Sunday, December 6, 2009

Chicken Chow Mein Garden








Forty years ago, westerners with a hankering for good ole Chinese food slid into a red booth at a joint called "Fragrant Palace", and titillated their taste buds with the No. 1 combo - Chicken Chow Mein, Pork Fried Rice, egg roll, and almond cookies for dessert. At the end of this exotic meal, they could say that Chinese food wasn't that different, not like eating innards. Unbeknownst to them, they were chowing down on stuff Chinese people wouldn't have paid money for and would have eaten only under duress. Indeed, when the white devils were gone, the cooks and waiters dug into fare like snails, pig's feet, tripe, and whole fish with eyeballs that could be sucked like . . . well . . . like eyeballs.

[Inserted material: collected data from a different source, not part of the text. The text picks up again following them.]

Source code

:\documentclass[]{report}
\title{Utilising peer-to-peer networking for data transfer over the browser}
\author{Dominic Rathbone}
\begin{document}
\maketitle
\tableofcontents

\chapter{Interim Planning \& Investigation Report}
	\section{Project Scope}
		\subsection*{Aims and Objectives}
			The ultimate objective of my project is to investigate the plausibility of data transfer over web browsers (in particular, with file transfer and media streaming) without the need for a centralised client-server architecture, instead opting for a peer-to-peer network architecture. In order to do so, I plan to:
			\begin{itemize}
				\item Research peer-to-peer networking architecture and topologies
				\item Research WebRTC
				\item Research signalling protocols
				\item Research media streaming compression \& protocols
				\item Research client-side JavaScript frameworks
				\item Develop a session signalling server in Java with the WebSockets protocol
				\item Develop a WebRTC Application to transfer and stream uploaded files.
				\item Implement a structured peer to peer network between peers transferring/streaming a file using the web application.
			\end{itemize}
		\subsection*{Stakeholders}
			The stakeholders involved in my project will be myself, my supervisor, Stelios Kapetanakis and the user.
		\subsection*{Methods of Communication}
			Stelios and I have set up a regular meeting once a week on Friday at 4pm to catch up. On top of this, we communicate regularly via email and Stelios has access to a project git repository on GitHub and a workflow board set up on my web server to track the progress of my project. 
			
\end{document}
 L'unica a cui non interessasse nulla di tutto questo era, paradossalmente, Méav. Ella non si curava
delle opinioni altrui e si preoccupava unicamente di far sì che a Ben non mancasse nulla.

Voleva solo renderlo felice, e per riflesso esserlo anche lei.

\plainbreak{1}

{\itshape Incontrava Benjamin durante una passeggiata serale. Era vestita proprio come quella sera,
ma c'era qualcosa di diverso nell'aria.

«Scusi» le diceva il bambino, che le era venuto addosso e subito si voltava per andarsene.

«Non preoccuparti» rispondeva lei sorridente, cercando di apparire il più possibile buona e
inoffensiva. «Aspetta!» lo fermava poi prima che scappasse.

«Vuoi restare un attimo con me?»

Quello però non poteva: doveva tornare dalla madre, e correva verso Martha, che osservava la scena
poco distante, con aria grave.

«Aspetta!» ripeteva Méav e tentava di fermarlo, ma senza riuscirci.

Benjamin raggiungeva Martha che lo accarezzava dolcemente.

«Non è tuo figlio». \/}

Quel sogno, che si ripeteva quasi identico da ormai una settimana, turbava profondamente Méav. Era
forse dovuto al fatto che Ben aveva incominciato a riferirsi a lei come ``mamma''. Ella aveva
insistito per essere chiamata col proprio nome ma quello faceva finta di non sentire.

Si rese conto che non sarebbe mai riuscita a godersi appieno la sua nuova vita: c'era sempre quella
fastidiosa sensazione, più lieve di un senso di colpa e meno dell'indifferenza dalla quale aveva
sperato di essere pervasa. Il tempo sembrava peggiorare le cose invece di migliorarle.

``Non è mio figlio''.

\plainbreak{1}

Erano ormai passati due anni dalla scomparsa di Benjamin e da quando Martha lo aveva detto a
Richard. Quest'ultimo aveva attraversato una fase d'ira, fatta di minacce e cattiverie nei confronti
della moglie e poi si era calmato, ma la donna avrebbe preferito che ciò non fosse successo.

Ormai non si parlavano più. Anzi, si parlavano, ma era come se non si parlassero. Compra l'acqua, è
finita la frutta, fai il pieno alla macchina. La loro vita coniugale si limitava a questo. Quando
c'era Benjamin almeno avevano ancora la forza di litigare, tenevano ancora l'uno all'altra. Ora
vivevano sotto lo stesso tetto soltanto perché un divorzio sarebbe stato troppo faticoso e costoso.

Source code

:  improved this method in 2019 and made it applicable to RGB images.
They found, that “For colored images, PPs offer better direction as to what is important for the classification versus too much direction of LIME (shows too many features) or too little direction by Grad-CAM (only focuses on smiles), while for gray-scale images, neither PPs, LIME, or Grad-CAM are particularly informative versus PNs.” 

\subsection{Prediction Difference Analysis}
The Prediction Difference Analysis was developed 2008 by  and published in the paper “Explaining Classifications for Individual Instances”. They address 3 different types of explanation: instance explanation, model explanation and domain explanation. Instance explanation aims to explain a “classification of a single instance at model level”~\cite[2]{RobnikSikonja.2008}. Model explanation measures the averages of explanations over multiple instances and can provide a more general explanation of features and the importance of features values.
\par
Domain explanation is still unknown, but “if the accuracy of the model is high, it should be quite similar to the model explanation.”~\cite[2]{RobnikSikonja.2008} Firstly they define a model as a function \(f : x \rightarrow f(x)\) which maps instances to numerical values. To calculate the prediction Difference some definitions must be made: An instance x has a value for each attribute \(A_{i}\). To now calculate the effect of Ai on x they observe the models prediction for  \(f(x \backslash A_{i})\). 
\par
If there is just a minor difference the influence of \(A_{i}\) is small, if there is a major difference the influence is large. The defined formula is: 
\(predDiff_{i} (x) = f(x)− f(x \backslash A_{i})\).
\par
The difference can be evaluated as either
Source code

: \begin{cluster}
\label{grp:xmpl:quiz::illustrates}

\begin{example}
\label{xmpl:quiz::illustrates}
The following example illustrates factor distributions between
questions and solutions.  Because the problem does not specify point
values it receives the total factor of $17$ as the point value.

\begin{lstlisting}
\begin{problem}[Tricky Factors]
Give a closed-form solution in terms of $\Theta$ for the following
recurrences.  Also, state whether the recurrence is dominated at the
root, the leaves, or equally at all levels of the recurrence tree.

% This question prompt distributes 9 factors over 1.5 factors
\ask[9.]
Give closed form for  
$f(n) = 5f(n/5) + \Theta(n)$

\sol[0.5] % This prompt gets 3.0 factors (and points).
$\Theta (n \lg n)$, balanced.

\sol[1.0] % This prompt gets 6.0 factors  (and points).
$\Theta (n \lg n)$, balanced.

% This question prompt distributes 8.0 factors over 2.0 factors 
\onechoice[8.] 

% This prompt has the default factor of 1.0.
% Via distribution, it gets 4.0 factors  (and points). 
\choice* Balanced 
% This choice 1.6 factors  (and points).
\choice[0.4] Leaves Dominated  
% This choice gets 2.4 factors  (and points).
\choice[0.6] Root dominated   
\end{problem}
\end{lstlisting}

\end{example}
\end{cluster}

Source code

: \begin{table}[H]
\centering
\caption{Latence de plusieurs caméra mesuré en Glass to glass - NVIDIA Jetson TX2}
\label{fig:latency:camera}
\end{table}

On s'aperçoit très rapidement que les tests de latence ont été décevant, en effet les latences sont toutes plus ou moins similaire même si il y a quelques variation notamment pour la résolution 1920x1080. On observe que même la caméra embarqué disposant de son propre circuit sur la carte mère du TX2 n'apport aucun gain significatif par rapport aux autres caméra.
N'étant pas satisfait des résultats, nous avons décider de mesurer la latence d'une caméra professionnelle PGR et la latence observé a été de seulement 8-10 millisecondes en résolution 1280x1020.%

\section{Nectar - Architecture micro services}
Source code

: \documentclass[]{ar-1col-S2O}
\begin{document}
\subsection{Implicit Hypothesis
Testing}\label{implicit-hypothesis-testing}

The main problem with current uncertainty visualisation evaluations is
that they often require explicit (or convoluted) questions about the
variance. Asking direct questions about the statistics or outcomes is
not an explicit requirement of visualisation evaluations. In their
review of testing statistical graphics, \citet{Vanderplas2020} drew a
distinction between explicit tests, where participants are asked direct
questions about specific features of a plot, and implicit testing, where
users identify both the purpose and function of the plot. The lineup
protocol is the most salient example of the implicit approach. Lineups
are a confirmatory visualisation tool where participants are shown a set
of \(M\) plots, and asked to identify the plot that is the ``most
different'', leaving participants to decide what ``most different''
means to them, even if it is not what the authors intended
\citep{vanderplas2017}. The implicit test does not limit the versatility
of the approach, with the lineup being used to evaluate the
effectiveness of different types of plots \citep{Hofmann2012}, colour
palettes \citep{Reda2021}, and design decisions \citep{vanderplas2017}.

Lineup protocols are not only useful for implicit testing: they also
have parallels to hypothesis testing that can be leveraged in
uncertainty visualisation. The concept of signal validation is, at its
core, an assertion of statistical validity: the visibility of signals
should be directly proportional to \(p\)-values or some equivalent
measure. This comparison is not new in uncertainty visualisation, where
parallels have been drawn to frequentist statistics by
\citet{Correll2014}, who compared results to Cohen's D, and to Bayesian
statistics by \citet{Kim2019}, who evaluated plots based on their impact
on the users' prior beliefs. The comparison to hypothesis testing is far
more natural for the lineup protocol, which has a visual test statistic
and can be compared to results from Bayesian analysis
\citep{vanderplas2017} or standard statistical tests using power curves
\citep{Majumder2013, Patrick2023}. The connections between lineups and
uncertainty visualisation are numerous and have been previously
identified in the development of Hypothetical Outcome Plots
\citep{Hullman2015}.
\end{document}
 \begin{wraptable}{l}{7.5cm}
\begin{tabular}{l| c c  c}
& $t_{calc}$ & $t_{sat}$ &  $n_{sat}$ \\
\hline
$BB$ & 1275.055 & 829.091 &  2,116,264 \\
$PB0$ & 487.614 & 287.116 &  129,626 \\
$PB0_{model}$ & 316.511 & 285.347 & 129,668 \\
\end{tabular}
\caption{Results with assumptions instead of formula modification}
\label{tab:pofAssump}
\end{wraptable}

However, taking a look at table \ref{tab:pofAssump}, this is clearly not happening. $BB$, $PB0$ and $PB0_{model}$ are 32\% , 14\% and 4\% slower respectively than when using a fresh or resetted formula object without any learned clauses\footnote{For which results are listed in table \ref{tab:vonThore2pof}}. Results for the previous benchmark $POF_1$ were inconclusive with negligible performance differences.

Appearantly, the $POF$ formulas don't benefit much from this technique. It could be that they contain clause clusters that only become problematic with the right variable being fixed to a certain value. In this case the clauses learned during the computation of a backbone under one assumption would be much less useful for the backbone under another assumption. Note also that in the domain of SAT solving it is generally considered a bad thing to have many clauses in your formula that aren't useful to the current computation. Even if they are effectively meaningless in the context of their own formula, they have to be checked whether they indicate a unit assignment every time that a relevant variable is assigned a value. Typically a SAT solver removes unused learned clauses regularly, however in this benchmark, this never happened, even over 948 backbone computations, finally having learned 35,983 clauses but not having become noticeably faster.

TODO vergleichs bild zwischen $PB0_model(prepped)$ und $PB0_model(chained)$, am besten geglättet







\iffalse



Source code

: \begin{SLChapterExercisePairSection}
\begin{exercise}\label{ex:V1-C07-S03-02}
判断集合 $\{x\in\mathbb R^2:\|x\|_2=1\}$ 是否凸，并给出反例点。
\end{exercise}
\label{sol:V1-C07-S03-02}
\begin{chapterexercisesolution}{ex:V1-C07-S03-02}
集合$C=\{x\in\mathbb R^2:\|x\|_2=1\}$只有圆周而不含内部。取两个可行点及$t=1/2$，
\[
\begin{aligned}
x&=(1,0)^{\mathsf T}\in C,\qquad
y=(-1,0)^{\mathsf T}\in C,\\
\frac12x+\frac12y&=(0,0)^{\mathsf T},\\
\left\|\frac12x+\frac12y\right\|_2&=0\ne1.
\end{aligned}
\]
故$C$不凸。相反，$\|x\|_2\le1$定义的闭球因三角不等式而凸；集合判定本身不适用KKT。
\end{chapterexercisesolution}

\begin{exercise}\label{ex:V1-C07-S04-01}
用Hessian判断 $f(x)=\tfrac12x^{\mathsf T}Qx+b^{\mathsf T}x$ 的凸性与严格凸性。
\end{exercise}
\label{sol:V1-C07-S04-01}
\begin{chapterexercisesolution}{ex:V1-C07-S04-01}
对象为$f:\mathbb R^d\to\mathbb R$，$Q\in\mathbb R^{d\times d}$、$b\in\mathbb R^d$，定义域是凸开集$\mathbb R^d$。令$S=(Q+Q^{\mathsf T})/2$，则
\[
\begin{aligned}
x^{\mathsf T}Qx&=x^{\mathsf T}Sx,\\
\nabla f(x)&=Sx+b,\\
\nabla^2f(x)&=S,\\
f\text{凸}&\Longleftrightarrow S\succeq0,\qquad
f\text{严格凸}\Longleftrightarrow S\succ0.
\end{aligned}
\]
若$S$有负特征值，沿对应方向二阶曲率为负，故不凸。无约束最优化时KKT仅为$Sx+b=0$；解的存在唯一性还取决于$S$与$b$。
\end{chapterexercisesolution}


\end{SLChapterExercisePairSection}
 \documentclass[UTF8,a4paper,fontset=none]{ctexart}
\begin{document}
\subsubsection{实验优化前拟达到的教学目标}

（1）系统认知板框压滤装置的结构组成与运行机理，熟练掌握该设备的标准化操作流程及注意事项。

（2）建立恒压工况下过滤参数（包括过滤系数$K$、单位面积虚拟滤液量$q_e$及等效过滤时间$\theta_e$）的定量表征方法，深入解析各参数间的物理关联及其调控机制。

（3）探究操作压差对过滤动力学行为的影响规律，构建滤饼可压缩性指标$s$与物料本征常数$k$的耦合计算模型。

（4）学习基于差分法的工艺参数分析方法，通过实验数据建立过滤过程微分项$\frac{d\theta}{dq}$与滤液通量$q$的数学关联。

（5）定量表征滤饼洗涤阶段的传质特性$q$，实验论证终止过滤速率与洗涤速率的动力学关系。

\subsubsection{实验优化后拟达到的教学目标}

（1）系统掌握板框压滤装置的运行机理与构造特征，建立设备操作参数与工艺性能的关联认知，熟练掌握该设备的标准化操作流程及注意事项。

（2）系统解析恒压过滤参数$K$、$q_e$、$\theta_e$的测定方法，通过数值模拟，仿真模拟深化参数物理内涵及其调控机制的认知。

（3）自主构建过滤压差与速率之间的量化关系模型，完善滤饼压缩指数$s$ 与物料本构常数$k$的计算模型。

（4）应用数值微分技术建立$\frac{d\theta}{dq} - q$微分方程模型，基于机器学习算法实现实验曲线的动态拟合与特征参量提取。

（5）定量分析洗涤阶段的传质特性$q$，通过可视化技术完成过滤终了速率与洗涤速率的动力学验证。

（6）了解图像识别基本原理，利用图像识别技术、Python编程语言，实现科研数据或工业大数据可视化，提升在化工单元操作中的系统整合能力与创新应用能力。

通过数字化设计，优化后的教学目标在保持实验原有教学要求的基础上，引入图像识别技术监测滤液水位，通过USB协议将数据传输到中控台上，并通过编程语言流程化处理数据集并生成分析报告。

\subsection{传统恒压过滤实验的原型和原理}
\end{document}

Today, westerners know that chicken chow mein is not authentic, but they have yet to learn what authentic Chinese gardening is. As long as someone convincingly tells them that a bunch of plants is Chinese gardening, they'll lap it up as eagerly as their ancestors lapped up chow mein.

The first stumbling block to understanding a Chinese garden is that it is not a garden as a westerner understands gardens. A westerner knows a garden as a bunch of plants grown for food or beauty. Each plant is distinct from every other plant and from any structures nearby. If a plant is not performing, just rip it out and replace it with a better one. If a better plant is not found, just leave bare dirt. The viewer's enjoyment of the plants that are left is theoretically not diminished by the absence of the banished plant.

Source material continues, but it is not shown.